This isn’t an official answer, but I think at least some of your questions are answered in the Belt talk.
* How did you decide on a 32 entry belt (for Gold, and 8 entry belt for Tin)?
The scratchpad has a three cycle spill to fill latency, if you spill a value you won’t be able to get it back for 3 cycles because of this the length of the belt is set so that nearly everything lives for three
cycles on the belt. So the length of the belt needs to be 3 times the number of results that can be produced by functional units in one instruction for that family member.
* Why a scratchpad instead of a second (slower) belt?
The belt is quite different from the scratchpad, the scratchpad only has two operations “spill a value from the belt and put it in the scratchpad”(spill) and “take a value from the scratchpad and put it on the belt”(fill).
* How was the size of the scratchpad decided on?
The videos mention that the scratchpad is on chip memory, that can be spilled out to caches and eventually out to DRAM if necessary.
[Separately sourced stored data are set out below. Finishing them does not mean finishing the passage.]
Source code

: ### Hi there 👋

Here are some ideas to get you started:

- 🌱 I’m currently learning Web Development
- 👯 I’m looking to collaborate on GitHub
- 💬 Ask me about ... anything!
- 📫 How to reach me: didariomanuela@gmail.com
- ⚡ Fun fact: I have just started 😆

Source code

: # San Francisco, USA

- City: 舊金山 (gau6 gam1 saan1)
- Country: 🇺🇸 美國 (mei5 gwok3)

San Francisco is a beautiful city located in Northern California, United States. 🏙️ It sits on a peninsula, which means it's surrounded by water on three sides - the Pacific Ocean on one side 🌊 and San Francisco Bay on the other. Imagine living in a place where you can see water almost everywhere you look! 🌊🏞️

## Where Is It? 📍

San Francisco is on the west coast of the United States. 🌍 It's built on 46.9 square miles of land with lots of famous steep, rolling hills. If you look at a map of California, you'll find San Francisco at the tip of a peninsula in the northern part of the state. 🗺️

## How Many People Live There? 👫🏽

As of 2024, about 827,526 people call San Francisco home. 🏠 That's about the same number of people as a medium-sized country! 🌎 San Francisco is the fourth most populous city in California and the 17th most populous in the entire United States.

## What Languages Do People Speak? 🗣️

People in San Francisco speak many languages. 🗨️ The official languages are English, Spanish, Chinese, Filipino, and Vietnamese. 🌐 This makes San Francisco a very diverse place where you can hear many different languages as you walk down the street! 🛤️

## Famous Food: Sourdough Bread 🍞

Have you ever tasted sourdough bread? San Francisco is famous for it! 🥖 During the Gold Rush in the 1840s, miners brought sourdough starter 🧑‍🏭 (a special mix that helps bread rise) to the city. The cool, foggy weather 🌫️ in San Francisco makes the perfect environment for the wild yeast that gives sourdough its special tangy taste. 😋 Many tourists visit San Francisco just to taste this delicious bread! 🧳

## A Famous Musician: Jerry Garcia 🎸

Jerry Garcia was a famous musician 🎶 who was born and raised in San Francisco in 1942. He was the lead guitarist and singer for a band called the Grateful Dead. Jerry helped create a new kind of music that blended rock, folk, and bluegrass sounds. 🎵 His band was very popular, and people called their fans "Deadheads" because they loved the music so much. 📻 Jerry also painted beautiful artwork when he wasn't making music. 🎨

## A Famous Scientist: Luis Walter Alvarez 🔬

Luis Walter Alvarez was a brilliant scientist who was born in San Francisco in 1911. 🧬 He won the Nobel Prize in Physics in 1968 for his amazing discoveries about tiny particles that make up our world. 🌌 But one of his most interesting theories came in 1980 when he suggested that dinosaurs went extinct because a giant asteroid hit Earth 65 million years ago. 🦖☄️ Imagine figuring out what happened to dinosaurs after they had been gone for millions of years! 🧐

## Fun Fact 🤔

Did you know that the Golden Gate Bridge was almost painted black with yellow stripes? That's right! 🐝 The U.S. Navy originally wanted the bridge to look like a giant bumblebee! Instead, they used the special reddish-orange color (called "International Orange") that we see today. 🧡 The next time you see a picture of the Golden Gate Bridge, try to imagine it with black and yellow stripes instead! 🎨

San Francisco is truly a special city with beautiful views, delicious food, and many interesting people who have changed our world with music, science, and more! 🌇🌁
The size of a scratchpad available for a certain function is allocated by the specializer for that function. The function says how much scratchpad it needs upfront. The size of the available on chip memory is the same cost/speed trade off you make when buying DRAM, buy as much as you can afford so that typical program use won’t need to swap memory out to disk.
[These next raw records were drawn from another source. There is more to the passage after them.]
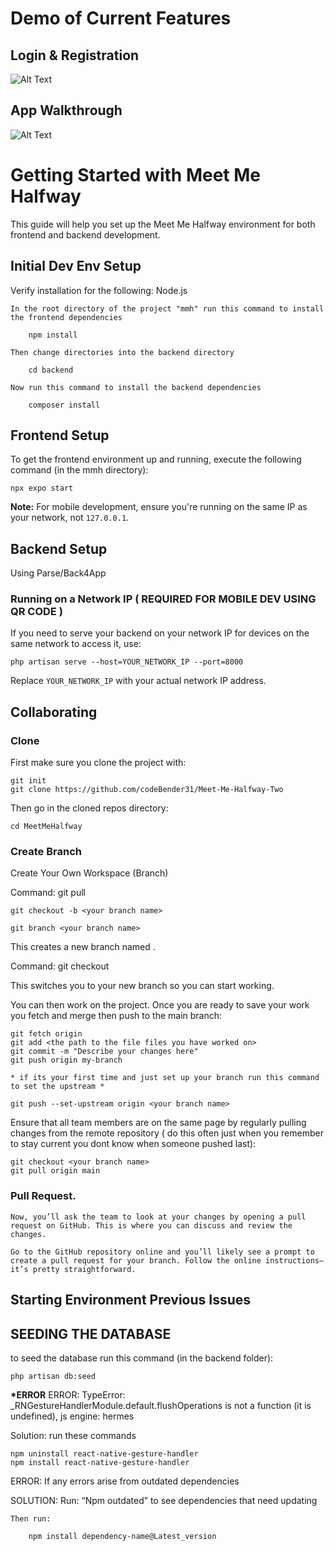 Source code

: # Demo of Current Features

## Login & Registration

![Alt Text]()

## App Walkthrough

![Alt Text](https://youtu.be/YisTqdfJdy0?si=3uYaxghftZdYk9oI)

# Getting Started with Meet Me Halfway

This guide will help you set up the Meet Me Halfway environment for both frontend and backend development.

## Initial Dev Env Setup

Verify installation for the following:
Node.js


    In the root directory of the project "mmh" run this command to install the frontend dependencies

        npm install

    Then change directories into the backend directory

        cd backend

    Now run this command to install the backend dependencies

        composer install

## Frontend Setup

To get the frontend environment up and running, execute the following command (in the mmh directory):

    npx expo start

**Note:** For mobile development, ensure you're running on the same IP as your network, not `127.0.0.1`.

## Backend Setup

Using Parse/Back4App

### Running on a Network IP ( REQUIRED FOR MOBILE DEV USING QR CODE )

If you need to serve your backend on your network IP for devices on the same network to access it, use:

    php artisan serve --host=YOUR_NETWORK_IP --port=8000

Replace `YOUR_NETWORK_IP` with your actual network IP address.

## Collaborating

### Clone

First make sure you clone the project with:

    git init
    git clone https://github.com/codeBender31/Meet-Me-Halfway-Two

Then go in the cloned repos directory:

    cd MeetMeHalfway

### Create Branch

Create Your Own Workspace (Branch)

Command:
git pull

    git checkout -b <your branch name>

    git branch <your branch name>

This creates a new branch named <your branch name>.

Command:
git checkout <your branch name>

This switches you to your new branch so you can start working.

You can then work on the project. Once you are ready to save your work you fetch and merge then push to the main branch:

    git fetch origin
    git add <the path to the file files you have worked on>
    git commit -m "Describe your changes here"
    git push origin my-branch

    * if its your first time and just set up your branch run this command to set the upstream *

    git push --set-upstream origin <your branch name>

Ensure that all team members are on the same page by regularly pulling changes from the remote repository ( do this often just when you remember to stay current you dont know when someone pushed last):

    git checkout <your branch name>
    git pull origin main

### Pull Request.

    Now, you’ll ask the team to look at your changes by opening a pull request on GitHub. This is where you can discuss and review the changes.

    Go to the GitHub repository online and you’ll likely see a prompt to create a pull request for your branch. Follow the online instructions—it’s pretty straightforward.

## Starting Environment Previous Issues

## SEEDING THE DATABASE

to seed the database run this command (in the backend folder):

    php artisan db:seed

**\*ERROR**
ERROR:
TypeError: \_RNGestureHandlerModule.default.flushOperations is not a function (it is undefined), js engine: hermes

Solution: run these commands

    npm uninstall react-native-gesture-handler
    npm install react-native-gesture-handler

ERROR:
If any errors arise from outdated dependencies

SOLUTION:
Run:
“Npm outdated” to see dependencies that need updating

    Then run:

        npm install dependency-name@Latest_version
I’m not sure I understand specifically what you mean by a ‘slower belt’. The belt described in the videos is per function call. Every function call gets it’s own empty belt and scratchpad, it’s caller’s belt(and scratchpad) is still around and the caller’s caller’s belt is also still around. You could say that the belts of callers were ‘slower belts’ than the belt of the current function call as they don’t change or move until the current function call completes and returns it’s result.